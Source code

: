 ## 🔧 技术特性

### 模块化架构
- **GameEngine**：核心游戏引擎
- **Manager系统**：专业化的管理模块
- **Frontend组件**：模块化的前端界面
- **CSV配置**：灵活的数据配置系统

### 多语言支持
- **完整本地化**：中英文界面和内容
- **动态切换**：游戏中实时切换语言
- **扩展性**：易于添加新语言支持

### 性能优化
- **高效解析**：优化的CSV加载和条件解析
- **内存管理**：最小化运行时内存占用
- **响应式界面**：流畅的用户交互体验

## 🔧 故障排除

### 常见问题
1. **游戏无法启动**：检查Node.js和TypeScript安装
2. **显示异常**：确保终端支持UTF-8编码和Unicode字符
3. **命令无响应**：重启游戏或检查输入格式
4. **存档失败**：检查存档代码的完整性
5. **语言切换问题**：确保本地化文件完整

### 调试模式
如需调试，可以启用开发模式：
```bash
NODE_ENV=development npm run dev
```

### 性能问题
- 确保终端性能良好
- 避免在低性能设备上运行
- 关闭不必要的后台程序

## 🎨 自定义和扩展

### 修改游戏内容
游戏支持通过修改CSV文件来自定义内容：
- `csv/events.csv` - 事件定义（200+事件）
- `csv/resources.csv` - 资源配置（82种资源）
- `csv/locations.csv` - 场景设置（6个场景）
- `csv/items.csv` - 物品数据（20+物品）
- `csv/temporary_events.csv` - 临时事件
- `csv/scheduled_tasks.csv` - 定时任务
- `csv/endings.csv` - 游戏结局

* * * *

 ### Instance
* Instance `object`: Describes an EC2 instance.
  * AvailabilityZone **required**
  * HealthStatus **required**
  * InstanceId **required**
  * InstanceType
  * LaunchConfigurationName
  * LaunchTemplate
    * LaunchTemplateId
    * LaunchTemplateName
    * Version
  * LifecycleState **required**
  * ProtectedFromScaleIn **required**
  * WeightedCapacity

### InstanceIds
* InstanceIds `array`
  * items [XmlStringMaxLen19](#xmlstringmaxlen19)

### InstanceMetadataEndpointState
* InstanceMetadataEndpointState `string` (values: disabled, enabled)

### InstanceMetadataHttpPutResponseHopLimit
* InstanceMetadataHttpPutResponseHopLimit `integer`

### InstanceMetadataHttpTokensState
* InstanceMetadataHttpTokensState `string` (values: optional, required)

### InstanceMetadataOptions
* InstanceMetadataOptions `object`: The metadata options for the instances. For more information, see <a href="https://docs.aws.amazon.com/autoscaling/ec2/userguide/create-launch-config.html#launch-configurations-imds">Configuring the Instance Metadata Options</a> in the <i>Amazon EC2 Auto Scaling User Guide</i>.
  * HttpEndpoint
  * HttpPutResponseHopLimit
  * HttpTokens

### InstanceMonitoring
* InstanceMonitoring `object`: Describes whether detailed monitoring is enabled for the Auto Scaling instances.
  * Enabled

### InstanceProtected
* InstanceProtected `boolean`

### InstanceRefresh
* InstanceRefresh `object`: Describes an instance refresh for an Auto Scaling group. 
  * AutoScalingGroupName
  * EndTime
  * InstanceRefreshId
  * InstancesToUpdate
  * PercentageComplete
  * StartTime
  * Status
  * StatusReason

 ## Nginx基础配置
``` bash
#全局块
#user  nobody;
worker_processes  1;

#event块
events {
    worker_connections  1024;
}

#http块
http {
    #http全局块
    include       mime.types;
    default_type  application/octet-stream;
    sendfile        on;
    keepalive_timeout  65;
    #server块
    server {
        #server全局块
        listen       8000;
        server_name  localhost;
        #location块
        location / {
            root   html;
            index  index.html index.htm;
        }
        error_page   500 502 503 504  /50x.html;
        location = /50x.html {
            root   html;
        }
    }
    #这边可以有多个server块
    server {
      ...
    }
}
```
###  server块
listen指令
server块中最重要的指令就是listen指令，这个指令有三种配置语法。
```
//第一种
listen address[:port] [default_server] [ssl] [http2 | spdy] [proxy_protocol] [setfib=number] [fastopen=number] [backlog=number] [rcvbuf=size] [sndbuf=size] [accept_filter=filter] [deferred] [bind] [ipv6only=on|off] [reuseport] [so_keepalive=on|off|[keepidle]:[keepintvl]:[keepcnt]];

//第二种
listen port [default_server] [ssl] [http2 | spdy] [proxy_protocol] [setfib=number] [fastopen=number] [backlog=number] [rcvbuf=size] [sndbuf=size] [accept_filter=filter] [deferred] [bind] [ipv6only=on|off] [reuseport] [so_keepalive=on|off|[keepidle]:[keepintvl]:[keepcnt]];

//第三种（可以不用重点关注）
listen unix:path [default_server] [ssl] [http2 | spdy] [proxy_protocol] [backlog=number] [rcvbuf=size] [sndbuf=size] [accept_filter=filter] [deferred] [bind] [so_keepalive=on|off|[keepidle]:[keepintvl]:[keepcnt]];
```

* * * *

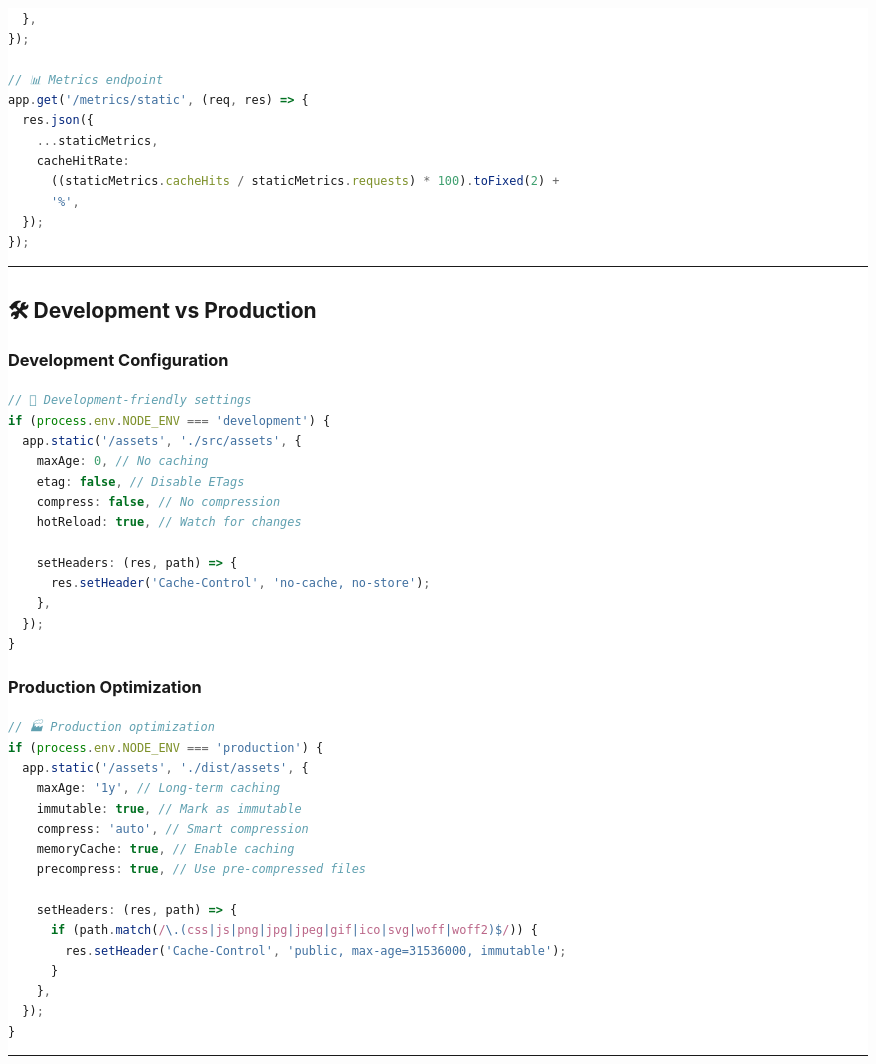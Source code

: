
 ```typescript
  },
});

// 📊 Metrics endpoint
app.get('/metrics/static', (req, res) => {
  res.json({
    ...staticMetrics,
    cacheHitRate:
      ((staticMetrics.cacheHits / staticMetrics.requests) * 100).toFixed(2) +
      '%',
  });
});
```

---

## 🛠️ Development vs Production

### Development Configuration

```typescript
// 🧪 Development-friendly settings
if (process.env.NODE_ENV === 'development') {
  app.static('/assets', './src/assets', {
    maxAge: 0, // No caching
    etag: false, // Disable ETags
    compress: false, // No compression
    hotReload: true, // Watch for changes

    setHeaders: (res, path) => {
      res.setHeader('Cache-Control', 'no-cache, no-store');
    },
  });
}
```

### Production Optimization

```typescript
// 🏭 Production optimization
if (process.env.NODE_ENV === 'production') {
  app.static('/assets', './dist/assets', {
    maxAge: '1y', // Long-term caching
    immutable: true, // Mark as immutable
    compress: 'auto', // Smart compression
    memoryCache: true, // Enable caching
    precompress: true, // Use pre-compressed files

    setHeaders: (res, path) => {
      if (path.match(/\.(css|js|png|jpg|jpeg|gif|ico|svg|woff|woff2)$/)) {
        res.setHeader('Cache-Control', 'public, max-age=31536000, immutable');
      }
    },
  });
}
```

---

* * * *

> Task instructions
Search the listing for "maxAge" and show every line where it occurs.

> Your response
    maxAge: 0, // No caching
    maxAge: '1y', // Long-term caching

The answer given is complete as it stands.